Darwin's Notebooks
Darwin performed the largest single piece of scientific work ever conducted, and he was certainly aware of the Pandora's box that he had opened. It is well known that he and his devoted wife, Emma, could not agree about some of the questions that acutely concerned him. Even before they were married they had reached an implicit agreement that they would not pursue them in discussion together, although she always hoped that he would eventually 'see the light', and she supported him in every other way. She was a highly cultivated lady who had taken piano lessons from Chopin and spoke several languages well. Charles took her to church every Sunday and left her at the door. The Darwin household did seem to be remarkably harmonious for all that; down to the most junior member of the staff. It was a model in every way.

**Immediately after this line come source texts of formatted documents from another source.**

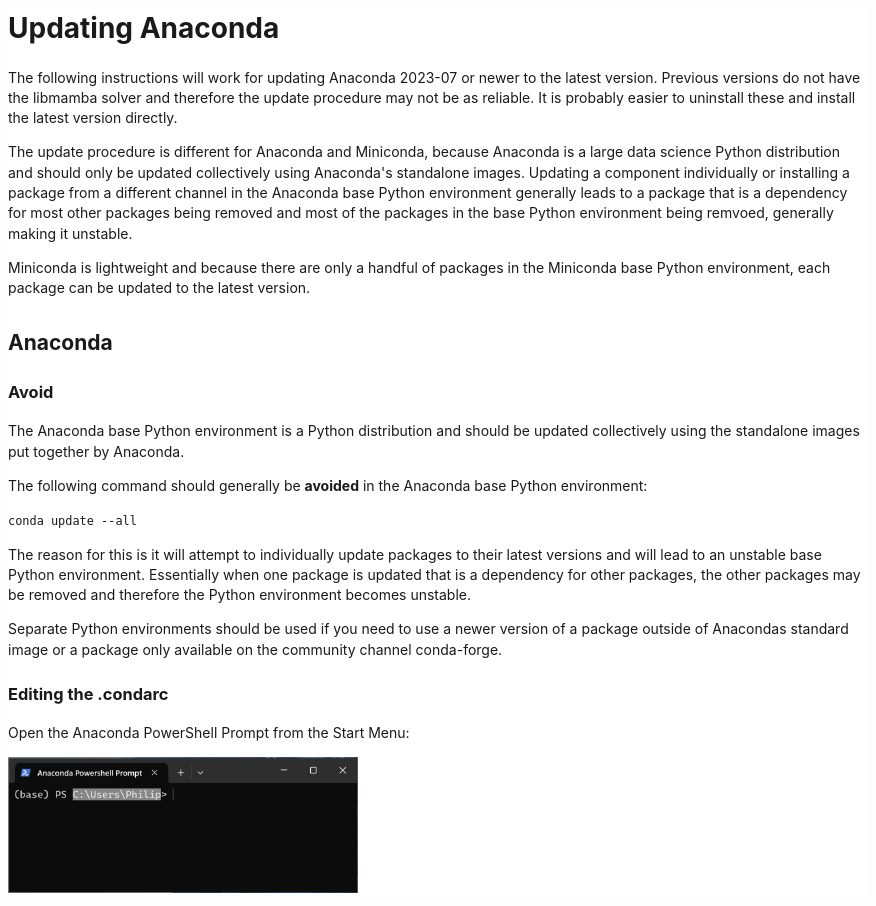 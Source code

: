 # Updating Anaconda

The following instructions will work for updating Anaconda 2023-07 or newer to the latest version. Previous versions do not have the libmamba solver and therefore the update procedure may not be as reliable. It is probably easier to uninstall these and install the latest version directly.

The update procedure is different for Anaconda and Miniconda, because Anaconda is a large data science Python distribution and should only be updated collectively using Anaconda's standalone images. Updating a component individually or installing a package from a different channel in the Anaconda base Python environment generally leads to a package that is a dependency for most other packages being removed and most of the packages in the base Python environment being remvoed, generally making it unstable.

Miniconda is lightweight and because there are only a handful of packages in the Miniconda base Python environment, each package can be updated to the latest version.

## Anaconda

### Avoid

The Anaconda base Python environment is a Python distribution and should be updated collectively using the standalone images put together by Anaconda.

The following command should generally be **avoided** in the Anaconda base Python environment:

```
conda update --all
```

The reason for this is it will attempt to individually update packages to their latest versions and will lead to an unstable base Python environment. Essentially when one package is updated that is a dependency for other packages, the other packages may be removed and therefore the Python environment becomes unstable.

Separate Python environments should be used if you need to use a newer version of a package outside of Anacondas standard image or a package only available on the community channel conda-forge.

### Editing the .condarc

Open the Anaconda PowerShell Prompt from the Start Menu:

<img src='images_update/img_001.png' alt='img_001' width='350'/>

There were some remarkable personalities amongst his children and several eventually had very distinguished careers.
Reflections
Darwin's thoughts about some of the most sensitive issues concerning human behaviour were recorded in special notebooks that he kept locked away, and on which he had written 'Private'. These personal jottings have been transcribed and collated in Charles Darwin's Notebooks (Cambridge 1987), and a selection of the notes he made show just how aware he was of the implications of natural selection for humanity generally. They make fascinating reading. It comes as a surprise to many to see how interested he was in artistic questions. Some of them are more enigmatic than others, but all confirm his curiosity, as a brief selection from them shows.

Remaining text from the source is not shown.